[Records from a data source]
▶
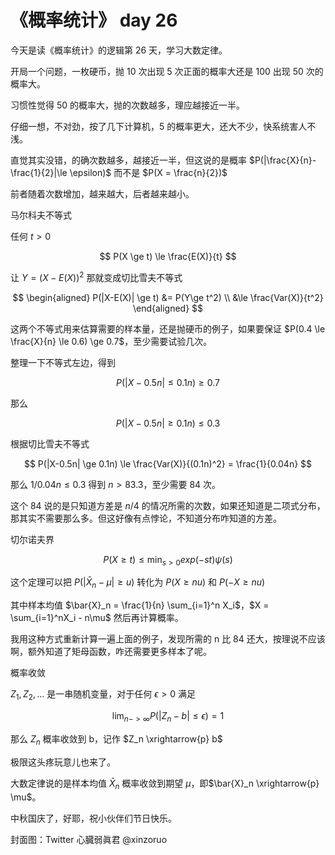 # 《概率统计》 day 26

今天是读《概率统计》的逻辑第 26 天，学习大数定律。

开局一个问题，一枚硬币，抛 10 次出现 5 次正面的概率大还是 100 出现 50 次的概率大。

习惯性觉得 50 的概率大，抛的次数越多，理应越接近一半。

仔细一想，不对劲，按了几下计算机，5 的概率更大，还大不少，快系统害人不浅。

直觉其实没错，的确次数越多，越接近一半，但这说的是概率 $P(|\frac{X}{n}-\frac{1}{2}|\le \epsilon)$ 而不是 $P(X = \frac{n}{2})$

前者随着次数增加，越来越大，后者越来越小。

马尔科夫不等式

任何 $t \gt 0$

$$
P(X \ge t) \le \frac{E(X)}{t}
$$

让 $Y = (X-E(X))^2$ 那就变成切比雪夫不等式

$$
\begin{aligned}
P(|X-E(X)| \ge t) &= P(Y\ge t^2) \\
&\le \frac{Var(X)}{t^2}
\end{aligned}
$$

这两个不等式用来估算需要的样本量，还是抛硬币的例子，如果要保证 $P(0.4 \le \frac{X}{n} \le 0.6) \ge 0.7$，至少需要试验几次。

整理一下不等式左边，得到

$$
P(|X-0.5n| \le 0.1n) \ge 0.7
$$

那么

$$
P(|X-0.5n| \ge 0.1n) \le 0.3
$$

根据切比雪夫不等式

$$
P(|X-0.5n| \ge 0.1n) \le \frac{Var(X)}{(0.1n)^2} = \frac{1}{0.04n}
$$

那么 $1/0.04n \le 0.3$ 得到 $n > 83.3$，至少需要 84 次。

这个 84 说的是只知道方差是 $n/4$ 的情况所需的次数，如果还知道是二项式分布，那其实不需要那么多。但这好像有点悖论，不知道分布咋知道的方差。

切尔诺夫界

$$
P(X \ge t) \le \min_{s \gt 0} exp(-st)\psi(s)
$$

这个定理可以把 $P(|\bar{X}_n - \mu| \ge u)$ 转化为 $P(X \ge nu)$ 和 $P(-X \ge nu)$

其中样本均值 $\bar{X}_n = \frac{1}{n} \sum_{i=1}^n X_i$，$X = \sum_{i=1}^nX_i - n\mu$ 然后再计算概率。

我用这种方式重新计算一遍上面的例子，发现所需的 n 比 84 还大，按理说不应该啊，额外知道了矩母函数，咋还需要更多样本了呢。

概率收敛

$Z_1, Z_2, ...$ 是一串随机变量，对于任何 $\epsilon \gt 0$ 满足

$$
\lim_{n -> \infty} P(|Z_n - b|\le \epsilon) = 1 
$$

那么 $Z_n$ 概率收敛到 b，记作 $Z_n \xrightarrow{p} b$

极限这头疼玩意儿也来了。

大数定律说的是样本均值 $\bar{X}_n$ 概率收敛到期望 $\mu$，即$\bar{X}_n \xrightarrow{p} \mu$。

中秋国庆了，好耶，祝小伙伴们节日快乐。

封面图：Twitter 心臓弱眞君 @xinzoruo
◀
All lines starting at the one holding "那么 $1/0.04n \le 0.3$ 得到 $n > 83.3$，至少需要 84 次。" and ending at the last line above must be output exactly, and no other line may appear.

OUTPUT FOR THIS TASK ::
那么 $1/0.04n \le 0.3$ 得到 $n > 83.3$，至少需要 84 次。

这个 84 说的是只知道方差是 $n/4$ 的情况所需的次数，如果还知道是二项式分布，那其实不需要那么多。但这好像有点悖论，不知道分布咋知道的方差。

切尔诺夫界

$$
P(X \ge t) \le \min_{s \gt 0} exp(-st)\psi(s)
$$

这个定理可以把 $P(|\bar{X}_n - \mu| \ge u)$ 转化为 $P(X \ge nu)$ 和 $P(-X \ge nu)$

其中样本均值 $\bar{X}_n = \frac{1}{n} \sum_{i=1}^n X_i$，$X = \sum_{i=1}^nX_i - n\mu$ 然后再计算概率。

我用这种方式重新计算一遍上面的例子，发现所需的 n 比 84 还大，按理说不应该啊，额外知道了矩母函数，咋还需要更多样本了呢。

概率收敛

$Z_1, Z_2, ...$ 是一串随机变量，对于任何 $\epsilon \gt 0$ 满足

$$
\lim_{n -> \infty} P(|Z_n - b|\le \epsilon) = 1 
$$

那么 $Z_n$ 概率收敛到 b，记作 $Z_n \xrightarrow{p} b$

极限这头疼玩意儿也来了。

大数定律说的是样本均值 $\bar{X}_n$ 概率收敛到期望 $\mu$，即$\bar{X}_n \xrightarrow{p} \mu$。

中秋国庆了，好耶，祝小伙伴们节日快乐。

封面图：Twitter 心臓弱眞君 @xinzoruo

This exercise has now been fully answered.